Chapelle, C.A. (forthcoming). Interactionist SLA theory in CALL Research. In Petrie, G. (Ed.) Research perspectives on CALL. Mahwah, NJ: Laurence Erlbaum Associates. [DRAFT Feb, 2004]
Interactionist SLA theory in CALL Research
Carol A. Chapelle
Iowa State University
I’m not really sure what interactivity is myself. (Rose, 2000, p. xii)
This statement was reportedly uttered by a salesperson who had been demonstrating interactive educational software to a client. The story goes that several employees of an educational software company were pushing their product using the typical language of educational computing. When one of them admitted not knowing what the language was referring to, the others followed, saying that they did not know either what “interactivity” really meant. The boss assured them that it didn’t really matter because “interactivity” means lots of different things to different people. In other words, the quality of the software that they were highlighting and praising did not have any meaning in particular. The story sparked my interest because of the significance of interaction in second language learning and the way in which interaction and interactivity are terms used to express the positive qualities of CALL. But like the salespeople in the story, would CALL researchers have to admit that they really don’t know what interaction means? When pressed, would they have to say that interaction really could mean just about anything, and that they have no idea why interaction is supposed to promote second language acquisition (SLA)?

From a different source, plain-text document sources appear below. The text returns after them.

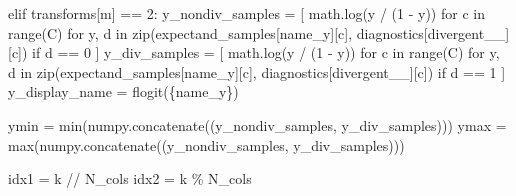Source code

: \documentclass[
  letterpaper,
  DIV=11,
  numbers=noendperiod]{scrartcl}
\newenvironment{Shaded}{\begin{snugshade}}{\end{snugshade}}
\newcommand{\BuiltInTok}[1]{\textcolor[rgb]{0.00,0.23,0.31}{#1}}
\newcommand{\ControlFlowTok}[1]{\textcolor[rgb]{0.00,0.23,0.31}{#1}}
\newcommand{\DecValTok}[1]{\textcolor[rgb]{0.68,0.00,0.00}{#1}}
\newcommand{\KeywordTok}[1]{\textcolor[rgb]{0.00,0.23,0.31}{#1}}
\newcommand{\NormalTok}[1]{\textcolor[rgb]{0.00,0.23,0.31}{#1}}
\newcommand{\OperatorTok}[1]{\textcolor[rgb]{0.37,0.37,0.37}{#1}}
\newcommand{\SpecialCharTok}[1]{\textcolor[rgb]{0.37,0.37,0.37}{#1}}
\newcommand{\SpecialStringTok}[1]{\textcolor[rgb]{0.13,0.47,0.30}{#1}}
\newcommand{\StringTok}[1]{\textcolor[rgb]{0.13,0.47,0.30}{#1}}
\begin{document}
\begin{Shaded}
\begin{Highlighting}[]
      \ControlFlowTok{elif}\NormalTok{ transforms[m] }\OperatorTok{==} \DecValTok{2}\NormalTok{:}
\NormalTok{        y\_nondiv\_samples }\OperatorTok{=}\NormalTok{ [ math.log(y }\OperatorTok{/}\NormalTok{ (}\DecValTok{1} \OperatorTok{{-}}\NormalTok{ y)) }
                             \ControlFlowTok{for}\NormalTok{ c }\KeywordTok{in} \BuiltInTok{range}\NormalTok{(C) }\ControlFlowTok{for}\NormalTok{ y, d }\KeywordTok{in} 
                             \BuiltInTok{zip}\NormalTok{(expectand\_samples[name\_y][c], }
\NormalTok{                                 diagnostics[}\StringTok{\textquotesingle{}divergent\_\_\textquotesingle{}}\NormalTok{][c]) }
                             \ControlFlowTok{if}\NormalTok{ d }\OperatorTok{==} \DecValTok{0}\NormalTok{  ]}
\NormalTok{        y\_div\_samples }\OperatorTok{=}\NormalTok{ [ math.log(y }\OperatorTok{/}\NormalTok{ (}\DecValTok{1} \OperatorTok{{-}}\NormalTok{ y)) }
                          \ControlFlowTok{for}\NormalTok{ c }\KeywordTok{in} \BuiltInTok{range}\NormalTok{(C) }\ControlFlowTok{for}\NormalTok{ y, d }\KeywordTok{in} 
                          \BuiltInTok{zip}\NormalTok{(expectand\_samples[name\_y][c], }
\NormalTok{                              diagnostics[}\StringTok{\textquotesingle{}divergent\_\_\textquotesingle{}}\NormalTok{][c]) }
                          \ControlFlowTok{if}\NormalTok{ d }\OperatorTok{==} \DecValTok{1}\NormalTok{  ]}
\NormalTok{        y\_display\_name }\OperatorTok{=} \SpecialStringTok{f\textquotesingle{}logit(}\SpecialCharTok{\{}\NormalTok{name\_y}\SpecialCharTok{\}}\SpecialStringTok{)\textquotesingle{}}
              
\NormalTok{      ymin }\OperatorTok{=} \BuiltInTok{min}\NormalTok{(numpy.concatenate((y\_nondiv\_samples, y\_div\_samples)))}
\NormalTok{      ymax }\OperatorTok{=} \BuiltInTok{max}\NormalTok{(numpy.concatenate((y\_nondiv\_samples, y\_div\_samples)))}

\NormalTok{      idx1 }\OperatorTok{=}\NormalTok{ k }\OperatorTok{//}\NormalTok{ N\_cols}
\NormalTok{      idx2 }\OperatorTok{=}\NormalTok{ k }\OperatorTok{\%}\NormalTok{ N\_cols}
      

\end{Highlighting}
\end{Shaded}
\end{document}
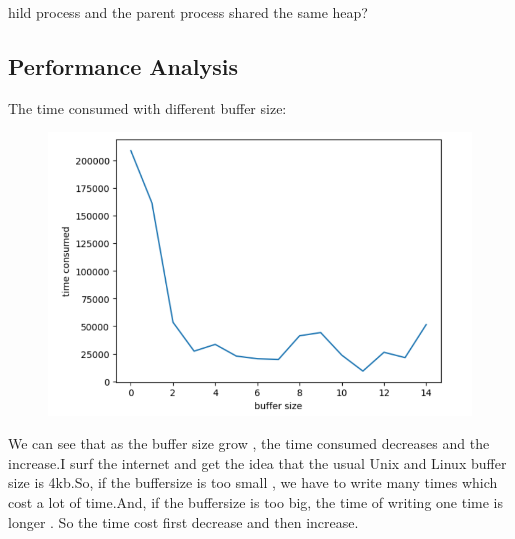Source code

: \documentclass[]{article}
\begin{document}
\begin{enumerate}
                                                                                                                                                                                                                                                                                                                                                                                                                                                                                                                                                                                                                                                                                                                                                              hild process and the parent process shared the same heap?\par 
\end{enumerate}

\subsection*{Performance Analysis}
The time consumed with different buffer size:
\begin{figure}[H]
    \includegraphics[scale = 0.5]{2023-03-24-19-20-55.png}
\end{figure}
We can see that as the buffer size grow , the time consumed decreases and the increase.I surf the internet and get the idea that the usual Unix and Linux buffer size is 4kb.So, if the buffersize is too small , we have to write many times which cost a lot of time.And, if the buffersize is too big, the time of writing one time is longer . So the time cost first decrease and then increase.
\par 
\end{document}

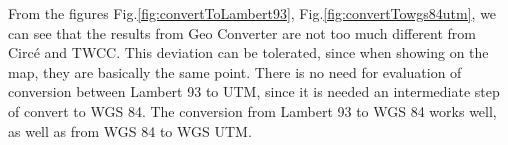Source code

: \begin{figure}[!htbp]
\end{figure}


\begin{figure}[!htbp]
\end{figure}

From the figures Fig.\ref{fig:convertToLambert93}, Fig.\ref{fig:convertTowgs84utm}, we can see that the results from Geo Converter are not too much different from Circ\'e and TWCC. This deviation can be tolerated, since when showing on the map, they are basically the same point.
There is no need for evaluation of conversion between Lambert 93 to UTM, since it is needed an intermediate step of convert to WGS 84. The conversion from Lambert 93 to WGS 84 works well, as well as from WGS 84 to WGS UTM. 


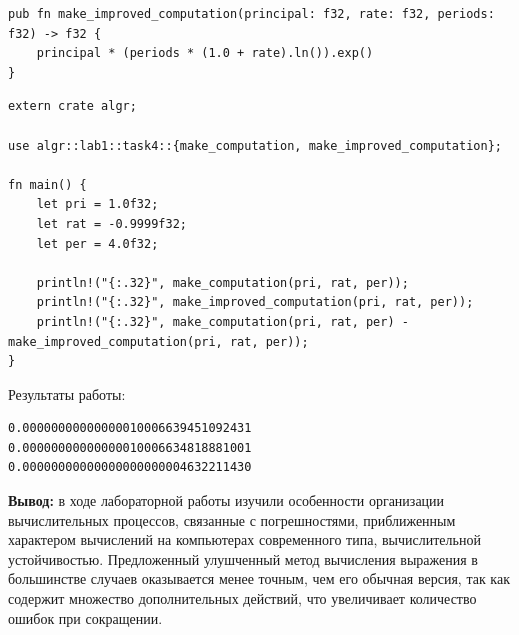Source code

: \documentclass[a4paper,14pt]{extarticle}
\begin{document}
\begin{enumerate}[1.]
\begin{verbatim}
pub fn make_improved_computation(principal: f32, rate: f32, periods: f32) -> f32 {
    principal * (periods * (1.0 + rate).ln()).exp()
}
            \end{verbatim}

\begin{verbatim}
extern crate algr;

use algr::lab1::task4::{make_computation, make_improved_computation};

fn main() {
    let pri = 1.0f32;
    let rat = -0.9999f32;
    let per = 4.0f32;

    println!("{:.32}", make_computation(pri, rat, per));
    println!("{:.32}", make_improved_computation(pri, rat, per));
    println!("{:.32}", make_computation(pri, rat, per) - make_improved_computation(pri, rat, per));
}
\end{verbatim}
            Результаты работы:
            \begin{verbatim}
0.00000000000000010006639451092431
0.00000000000000010006634818881001
0.00000000000000000000004632211430
            \end{verbatim} 
\end{enumerate}

\textbf{Вывод: } в ходе лабораторной работы изучили особенности организации вычислительных процессов, связанные с
погрешностями, приближенным характером вычислений на компьютерах современного типа,
вычислительной устойчивостью. Предложенный улушченный метод вычисления выражения в большинстве случаев 
оказывается менее точным, чем его обычная версия, так как содержит множество дополнительных действий, 
что увеличивает количество ошибок при сокращении.
\end{document}
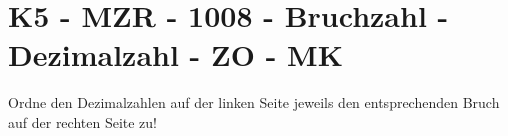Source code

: \section{K5 - MZR - 1008 - Bruchzahl - Dezimalzahl - ZO - MK}

\begin{beispiel}[K5 - MZR]{1}
Ordne den Dezimalzahlen auf der linken Seite jeweils den entsprechenden Bruch auf der rechten Seite zu!
				
\end{beispiel}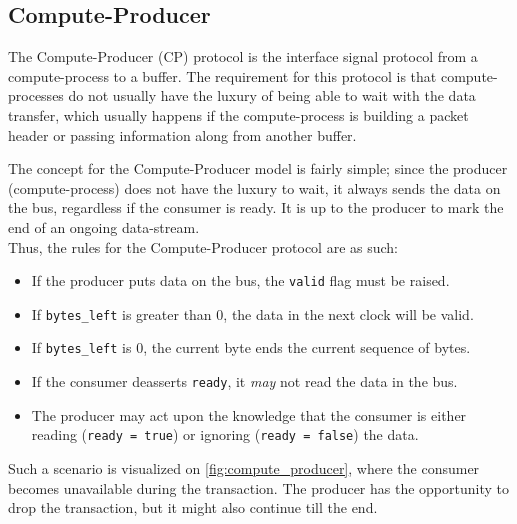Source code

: \subsection{Compute-Producer}
The Compute-Producer (CP) protocol is the interface signal protocol from a
compute-process to a buffer. The requirement for this protocol is that
compute-processes do not usually have the luxury of being able to wait with the
data transfer, which usually happens if the compute-process is building a
packet header or passing information along from another buffer.

The concept for the Compute-Producer model is fairly simple; since the producer
(compute-process) does not have the luxury to wait, it always sends the data
on the bus, regardless if the consumer is ready. It is up to the producer to
mark the end of an ongoing data-stream.\\

Thus, the rules for the Compute-Producer protocol are as such:
\begin{itemize}
	\item If the producer puts data on the bus, the \texttt{valid} flag
		must be raised.
	\item If \texttt{bytes\_left} is greater than $0$, the data in the next
		clock will be valid.
	\item If \texttt{bytes\_left} is $0$, the current byte ends the
		current sequence of bytes.
	\item If the consumer deasserts \texttt{ready}, it \textit{may} not read the
		data in the bus.
	\item The producer may act upon the knowledge that the consumer is
		either reading (\texttt{ready = true}) or ignoring
		(\texttt{ready = false}) the data.
\end{itemize}

Such a scenario is visualized on \autoref{fig:compute_producer}, where the
consumer becomes unavailable during the transaction. The producer has the
opportunity to drop the transaction, but it might also continue till the end.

Anyone who has worked with CALL has considered the meaning and value of interactivity and interaction, and many of the researchers who have been concerned with developing a better understanding of the potential benefits of CALL have looked to theory in SLA that explicitly hypothesizes the value of interaction for SLA. This paper briefly summarizes the basic tenets of a broad theory of interactionist SLA, illustrates how this theory has been incorporated into discussion of CALL pedagogy and research, and outlines some challenges associated with the application of interactionist SLA theory to CALL.
Overview of Interactionist SLA
The way that I have used interactivity and interaction above suggests that these might be distinct but related terms. I will return to this issue in the final section of the paper, but at this point I will use the term interaction as the superordinate concept that includes any type of two-way exchanges. Such exchanges might be enacted through the use of linguistic or non-linguistic means and would include events such as the sales transactions learners engage in at a fast food restaurant, over the telephone, or over the Internet. In all of these cases, the learner has a goal of making a purchase, and uses the linguistic and non-linguistic means necessary to complete the process by requesting and responding appropriately. Insofar as language is involved in constructing the meaning in such exchanges, interactionist theory would predict that they have greater potential for language development than activities in which interaction does not take place and it hypotheses why, how and when acquisition is expected to take place during interaction. The specific psycholinguistic processes involved in acquisition through interaction are explained by Gass (1997) and many other books and papers have described other perspectives on interaction in SLA.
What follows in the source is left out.